Planning Phase
We decided to narrow down the scope of the project to only focus on 4 birds, the Javan Myna, Black-naped Oriole, Collared Kingfisher and Little Egret. We decided to do this as we wanted to ensure that we are able to deliver the project on time and to ensure that the machine learning model is able to identify the birds accurately. We plan to expand the number of birds in the future.
Data Collection & Pre-Processing
The collection process was done by scraping the internet for textual descriptions of the birds using the BeautifulSoup library in Python. This is done by scraping the description and of search results and the metadata of each site from search engines Google, Yahoo, AOL and Brave. We manage to 150-200 descriptions for each bird species.
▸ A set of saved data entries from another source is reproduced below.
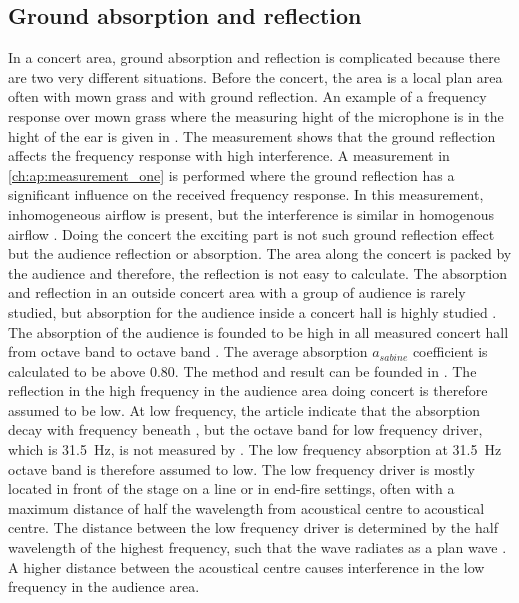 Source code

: \subsection{Ground absorption and reflection}\label{ana:ground_ref}
In a concert area, ground absorption and reflection is complicated because there are two very different situations. Before the concert, the area is a local plan area often with mown grass and with ground reflection.  An example of a frequency response over mown grass where the measuring hight of the microphone is in the hight of the ear is given in \citep{review_of_sound}. The measurement shows that the ground reflection affects the frequency response with high interference. 
A measurement in \autoref{ch:ap:measurement_one} is performed where the ground reflection has a significant influence on the received frequency response. In this measurement, inhomogeneous airflow is present, but the interference is similar in homogenous airflow \citep{review_of_sound}. Doing the concert the exciting part is not such ground reflection effect but the audience reflection or absorption.  The area along the concert is packed by the audience and therefore, the reflection is not easy to calculate. The absorption and reflection in an outside concert area with a group of audience is rarely studied, but absorption for the audience inside a concert hall is highly studied \citep{audience_abso}. The absorption of the audience is founded to be high in all measured concert hall from  octave band to  octave band \citep{audience_abso}. The average absorption $a_{sabine}$ coefficient is calculated to be above 0.80. The method and result can be founded in \citep{audience_abso}. The reflection in the high frequency in the audience area doing concert is therefore assumed to be low. At low frequency, the article \citep{audience_abso} indicate that the absorption decay with frequency beneath  , but the octave band for low frequency driver, which is \SI{31.5}{\hertz}, is not measured by \citep{audience_abso}. The low frequency absorption at \SI{31.5}{\hertz} octave band is therefore assumed to low. The low frequency driver is mostly located in front of the stage on a line or in end-fire settings, often with a maximum distance of half the wavelength from acoustical centre to acoustical centre. The distance between the low frequency driver is determined by the half wavelength of the highest frequency, such that the wave radiates as a plan wave \citep{bauman2001wavefront}. A higher distance between the acoustical centre causes interference in the low frequency in the audience area. 



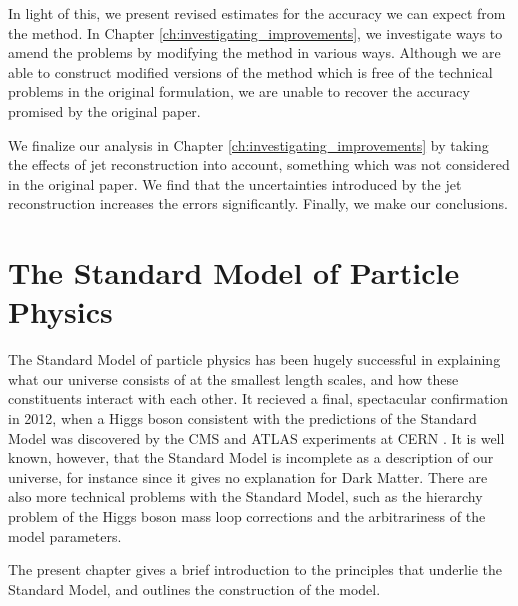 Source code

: \documentclass[twoside,english]{uiofysmaster}
\begin{document}
In light of this, we present revised estimates for the accuracy we can expect from the method. In Chapter \ref{ch:investigating_improvements}, we investigate ways to amend the problems by modifying the method in various ways. Although we are able to construct modified versions of the method which is free of the technical problems in the original formulation, we are unable to recover the accuracy promised by the original paper.

We finalize our analysis in Chapter \ref{ch:investigating_improvements} by taking the effects of jet reconstruction into account, something which was not considered in the original paper. We find that the uncertainties introduced by the jet reconstruction increases the errors significantly. Finally, we make our conclusions.


% 
\chapter{The Standard Model of Particle Physics}%
\label{ch:SM_intro}
The Standard Model of particle physics has been hugely successful in explaining what our universe consists of at the smallest length scales, and how these constituents interact with each other. It recieved a final, spectacular confirmation in 2012, when a Higgs boson consistent with the predictions of the Standard Model was discovered by the CMS and ATLAS experiments at CERN \cite{Aad:2012tfa, Chatrchyan:2012ufa}. It is well known, however, that the Standard Model is incomplete as a description of our universe, for instance since it gives no explanation for Dark Matter. There are also more technical problems with the Standard Model, such as the hierarchy problem of the Higgs boson mass loop corrections and the arbitrariness of the model parameters.

The present chapter gives a brief introduction to the principles that underlie the Standard Model, and outlines the construction of the model. 
\end{document}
The data is split into train and test, then pre-processed by removing any special characters and any stop words that may be present in the data. The data is then tokenized and converted into a TF-IDF matrix to be used as input for the machine learning model.
Model Development
Sci-kit learn was used to develop the machine learning model. 5 Models (Logistic Regression, Random Forest, Support Vector Machine, Naive Bayes and MLP) were trained and tested, and the best model was selected based on the accuracy and K Fold Cross Validation. An ensemble model was also created by combining the best models of Logistic Regression, Naive Bayes and MLP to improve the accuracy and robustness of the model.
The model was able to achieve an accuracy of 95% on the test data, and was then saved and used for the web application.
Web Application Development
The web application was developed using Flask, a micro web framework for Python. The application was deployed OnRender, a cloud platform that allows for easy deployment of web applications. The application was developed to be user friendly and easy to use, with a simple and clean user interface that is responsive and work on all devices.